***** MATERIAL FOR THIS TASK

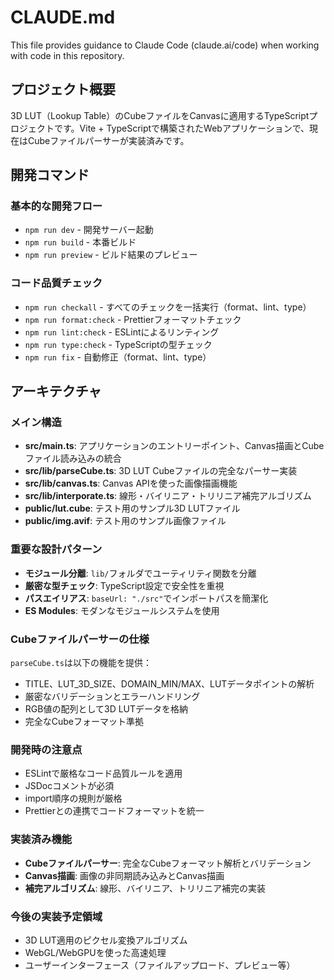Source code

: # CLAUDE.md

This file provides guidance to Claude Code (claude.ai/code) when working with code in this repository.

## プロジェクト概要

3D LUT（Lookup Table）のCubeファイルをCanvasに適用するTypeScriptプロジェクトです。Vite + TypeScriptで構築されたWebアプリケーションで、現在はCubeファイルパーサーが実装済みです。

## 開発コマンド

### 基本的な開発フロー

- `npm run dev` - 開発サーバー起動
- `npm run build` - 本番ビルド
- `npm run preview` - ビルド結果のプレビュー

### コード品質チェック

- `npm run checkall` - すべてのチェックを一括実行（format、lint、type）
- `npm run format:check` - Prettierフォーマットチェック
- `npm run lint:check` - ESLintによるリンティング
- `npm run type:check` - TypeScriptの型チェック
- `npm run fix` - 自動修正（format、lint、type）

## アーキテクチャ

### メイン構造

- **src/main.ts**: アプリケーションのエントリーポイント、Canvas描画とCubeファイル読み込みの統合
- **src/lib/parseCube.ts**: 3D LUT Cubeファイルの完全なパーサー実装
- **src/lib/canvas.ts**: Canvas APIを使った画像描画機能
- **src/lib/interporate.ts**: 線形・バイリニア・トリリニア補完アルゴリズム
- **public/lut.cube**: テスト用のサンプル3D LUTファイル
- **public/img.avif**: テスト用のサンプル画像ファイル

### 重要な設計パターン

- **モジュール分離**: `lib/`フォルダでユーティリティ関数を分離
- **厳密な型チェック**: TypeScript設定で安全性を重視
- **パスエイリアス**: `baseUrl: "./src"`でインポートパスを簡潔化
- **ES Modules**: モダンなモジュールシステムを使用

### Cubeファイルパーサーの仕様

`parseCube.ts`は以下の機能を提供：

- TITLE、LUT_3D_SIZE、DOMAIN_MIN/MAX、LUTデータポイントの解析
- 厳密なバリデーションとエラーハンドリング
- RGB値の配列として3D LUTデータを格納
- 完全なCubeフォーマット準拠

### 開発時の注意点

- ESLintで厳格なコード品質ルールを適用
- JSDocコメントが必須
- import順序の規則が厳格
- Prettierとの連携でコードフォーマットを統一

### 実装済み機能

- **Cubeファイルパーサー**: 完全なCubeフォーマット解析とバリデーション
- **Canvas描画**: 画像の非同期読み込みとCanvas描画
- **補完アルゴリズム**: 線形、バイリニア、トリリニア補完の実装

### 今後の実装予定領域

- 3D LUT適用のピクセル変換アルゴリズム
- WebGL/WebGPUを使った高速処理
- ユーザーインターフェース（ファイルアップロード、プレビュー等）
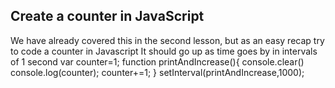 ## Create a counter in JavaScript

We have already covered this in the second lesson, but as an easy recap try to code a counter in Javascript
It should go up as time goes by in intervals of 1 second
var counter=1;
function printAndIncrease(){
    console.clear()
    console.log(counter);
    counter+=1;
}
setInterval(printAndIncrease,1000);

**********

■ REQUIREMENT
Except for the pictures, print the data above exactly.

■ OUTPUT BELOW
Source code

: # CLAUDE.md

This file provides guidance to Claude Code (claude.ai/code) when working with code in this repository.

## プロジェクト概要

3D LUT（Lookup Table）のCubeファイルをCanvasに適用するTypeScriptプロジェクトです。Vite + TypeScriptで構築されたWebアプリケーションで、現在はCubeファイルパーサーが実装済みです。

## 開発コマンド

### 基本的な開発フロー

- `npm run dev` - 開発サーバー起動
- `npm run build` - 本番ビルド
- `npm run preview` - ビルド結果のプレビュー

### コード品質チェック

- `npm run checkall` - すべてのチェックを一括実行（format、lint、type）
- `npm run format:check` - Prettierフォーマットチェック
- `npm run lint:check` - ESLintによるリンティング
- `npm run type:check` - TypeScriptの型チェック
- `npm run fix` - 自動修正（format、lint、type）

## アーキテクチャ

### メイン構造

- **src/main.ts**: アプリケーションのエントリーポイント、Canvas描画とCubeファイル読み込みの統合
- **src/lib/parseCube.ts**: 3D LUT Cubeファイルの完全なパーサー実装
- **src/lib/canvas.ts**: Canvas APIを使った画像描画機能
- **src/lib/interporate.ts**: 線形・バイリニア・トリリニア補完アルゴリズム
- **public/lut.cube**: テスト用のサンプル3D LUTファイル
- **public/img.avif**: テスト用のサンプル画像ファイル

### 重要な設計パターン

- **モジュール分離**: `lib/`フォルダでユーティリティ関数を分離
- **厳密な型チェック**: TypeScript設定で安全性を重視
- **パスエイリアス**: `baseUrl: "./src"`でインポートパスを簡潔化
- **ES Modules**: モダンなモジュールシステムを使用

### Cubeファイルパーサーの仕様

`parseCube.ts`は以下の機能を提供：

- TITLE、LUT_3D_SIZE、DOMAIN_MIN/MAX、LUTデータポイントの解析
- 厳密なバリデーションとエラーハンドリング
- RGB値の配列として3D LUTデータを格納
- 完全なCubeフォーマット準拠

### 開発時の注意点

- ESLintで厳格なコード品質ルールを適用
- JSDocコメントが必須
- import順序の規則が厳格
- Prettierとの連携でコードフォーマットを統一

### 実装済み機能

- **Cubeファイルパーサー**: 完全なCubeフォーマット解析とバリデーション
- **Canvas描画**: 画像の非同期読み込みとCanvas描画
- **補完アルゴリズム**: 線形、バイリニア、トリリニア補完の実装

### 今後の実装予定領域

- 3D LUT適用のピクセル変換アルゴリズム
- WebGL/WebGPUを使った高速処理
- ユーザーインターフェース（ファイルアップロード、プレビュー等）
 ## Create a counter in JavaScript

We have already covered this in the second lesson, but as an easy recap try to code a counter in Javascript
It should go up as time goes by in intervals of 1 second
var counter=1;
function printAndIncrease(){
    console.clear()
    console.log(counter);
    counter+=1;
}
setInterval(printAndIncrease,1000);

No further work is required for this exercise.